6

I have the task of porting some python code to Scala for research purposes. Now I use the Apache Math3 commons library and am having difficulty with the MersenneTwister.

In Python:

SEED = 1234567890

PRIMARY_RNG = random.Random()
PRIMARY_RNG.seed(SEED)
n = PRIMARY_RNG.randrange((2**31) - 1) #1977150888

In Scala:

val Seed = 1234567890
val PrimaryRNG = new MersenneTwister(Seed)
val n = PrimaryRNG.nextInt(Int.MaxValue) //1328851649

What am I missing here? Both are MersenneTwister's,
and Int.MaxValue = 2147483647 = (2**31) - 1

WiR3D
  • 1,465
  • 20
  • 23
  • 2
    genuinely curious - why is MersenneTwister better than UUID generated by Java util? –  Aug 04 '14 at 20:37
  • Good question - in the python source they say its the best, honestly though its out of the scope of the question, since I am replicating results. But I'm also curious – WiR3D Aug 04 '14 at 20:59
  • 1
    has you also tried colt just to see the difference between these implementations? Also, since its a random number generator (unless I misunderstood), why should the values not be different? –  Aug 04 '14 at 21:04
  • Because its a Pseudo random number generator, so if you feed it a seed and the first call will always result in the same number. Also I am using Apache Math3 for a number of other functions and including 2 math libraries is a bit of a waste, also afaik Math3 is pretty comprehensive. – WiR3D Aug 04 '14 at 21:22
  • 1
    Looking through the C code that python uses [here](http://svn.python.org/projects/python/trunk/Modules/_randommodule.c) and the Apache Math code [here](https://apache.googlesource.com/commons-math/+/48b1e6a0fb7d6dc3097a7edda3065d3c04684d20/src/main/java/org/apache/commons/math3/random/MersenneTwister.java) it seems that the Python equivalent of `MersenneTwister.next(bits)` is the `generate_int32(...)` method and the two look pretty much identical however the rest of the implementations are somewhat different. – SamYonnou Aug 04 '14 at 22:30
  • @SamYonnou now if only that was reversed. – WiR3D Aug 04 '14 at 22:47

3 Answers3

3

Apache Commons Math apparently uses an integer as the base source of randomness, though I'm not quite sure how it extracts it, while Python uses the double generated by a C version of the algorithm.

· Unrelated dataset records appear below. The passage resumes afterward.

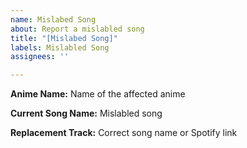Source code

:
 ```yaml
---
name: Mislabed Song
about: Report a mislabled song
title: "[Mislabed Song]"
labels: Mislabled Song
assignees: ''

---
```


**Anime Name:**
Name of the affected anime

**Current Song Name:**
Mislabled song

**Replacement Track:**
Correct song name or Spotify link
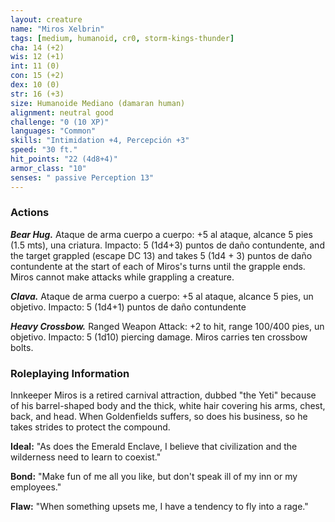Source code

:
 ```yaml
---
layout: creature
name: "Miros Xelbrin"
tags: [medium, humanoid, cr0, storm-kings-thunder]
cha: 14 (+2)
wis: 12 (+1)
int: 11 (0)
con: 15 (+2)
dex: 10 (0)
str: 16 (+3)
size: Humanoide Mediano (damaran human)
alignment: neutral good
challenge: "0 (10 XP)"
languages: "Common"
skills: "Intimidation +4, Percepción +3"
speed: "30 ft."
hit_points: "22 (4d8+4)"
armor_class: "10"
senses: " passive Perception 13"
---
```


### Actions

***Bear Hug.*** Ataque de arma cuerpo a cuerpo: +5 al ataque, alcance 5 pies (1.5 mts), una criatura. Impacto: 5 (1d4+3) puntos de daño contundente, and the target grappled (escape DC 13) and takes 5 (1d4 + 3) puntos de daño contundente at the start of each of Miros's turns until the grapple ends. Miros cannot make attacks while grappling a creature.

***Clava.*** Ataque de arma cuerpo a cuerpo: +5 al ataque, alcance 5 pies, un objetivo. Impacto: 5 (1d4+1) puntos de daño contundente

***Heavy Crossbow.*** Ranged Weapon Attack: +2 to hit, range 100/400 pies, un objetivo. Impacto: 5 (1d10) piercing damage. Miros carries ten crossbow bolts.

### Roleplaying Information

Innkeeper Miros is a retired carnival attraction, dubbed "the Yeti" because of his barrel-shaped body and the thick, white hair covering his arms, chest, back, and head. When Goldenfields suffers, so does his business, so he takes strides to protect the compound.

**Ideal:** "As does the Emerald Enclave, I believe that civilization and the wilderness need to learn to coexist."

**Bond:** "Make fun of me all you like, but don't speak ill of my inn or my employees."

**Flaw:** "When something upsets me, I have a tendency to fly into a rage."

There may also be differences in how the seed values are processed, but since they don't even read out the bits in the same way, one wouldn't expect them to be comparable even if the underlying pseudorandom generator is the same.

Rex Kerr
  • 166,841
  • 26
  • 322
  • 407
2

As I have already posted in the comments the main algorithm to get the next integer is the same between Python and Apache Math (source code here, here, and here). Tracing through the code it seems that the main difference is in how the two versions seed the generator. The Python version will convert the given seed into an array and seed from the array while the Apache Math version has a separate algorithm for seeding from a single number. Thus in order to get the Apache Math nextInt(...) method to act in the save way as the Python randrange(...) method you should seed the Apache Math version with an array.

(I don't know Scala so the following code is in Java)

MersenneTwister rng = new MersenneTwister();
rng.setSeed(new int[] {1234567890});
System.out.println(rng.nextInt(Integer.MAX_VALUE)); // 1977150888

Note also that all of the other methods such as random() vs. nextDouble() are completely different so this seeding mechanism will probably only work to make nextInt(...) and randrange(...) to return the same results.

SamYonnou
  • 2,068
  • 1
  • 19
  • 23
0

In case anyone needs to do this, I came up with a working version based on the CPython implementation here.

Note: If you seed with a string, random.seed() changed between Python 2 and 3. The pythonStringHash function here is compatible with the Python 2 version, or in Python 3, random.seed(s, version=1).

private static long pythonStringHash(String s) {
  char[] chars = s.toCharArray();
  long x;
  if (s.isEmpty()) {
    x = 0;
  } else {
    x = chars[0] << 7;
  }

  for (char c : chars) {
    x = ((1000003 * x) ^ c);
  }

  x ^= chars.length;
  if (x == -1) {
    return -2;
  }
  return x;
}

private static void pythonSeed(MersenneTwister random, long seed) {
  int[] intArray;
  if (Long.numberOfLeadingZeros(seed) >= 32) {
    intArray = new int[] { (int) seed };
  } else {
    intArray = new int[] { (int) seed, (int) (seed >> 32) };
  }
  random.setSeed(intArray);
}

public static RandomGenerator pythonSeededRandom(String seed) {
  MersenneTwister random = new MersenneTwister();
  pythonSeed(random, pythonStringHash(seed));
  return random;
}

From there, pythonSeededRandom("foo").nextDouble() should be equal to random.seed("foo"); random.random().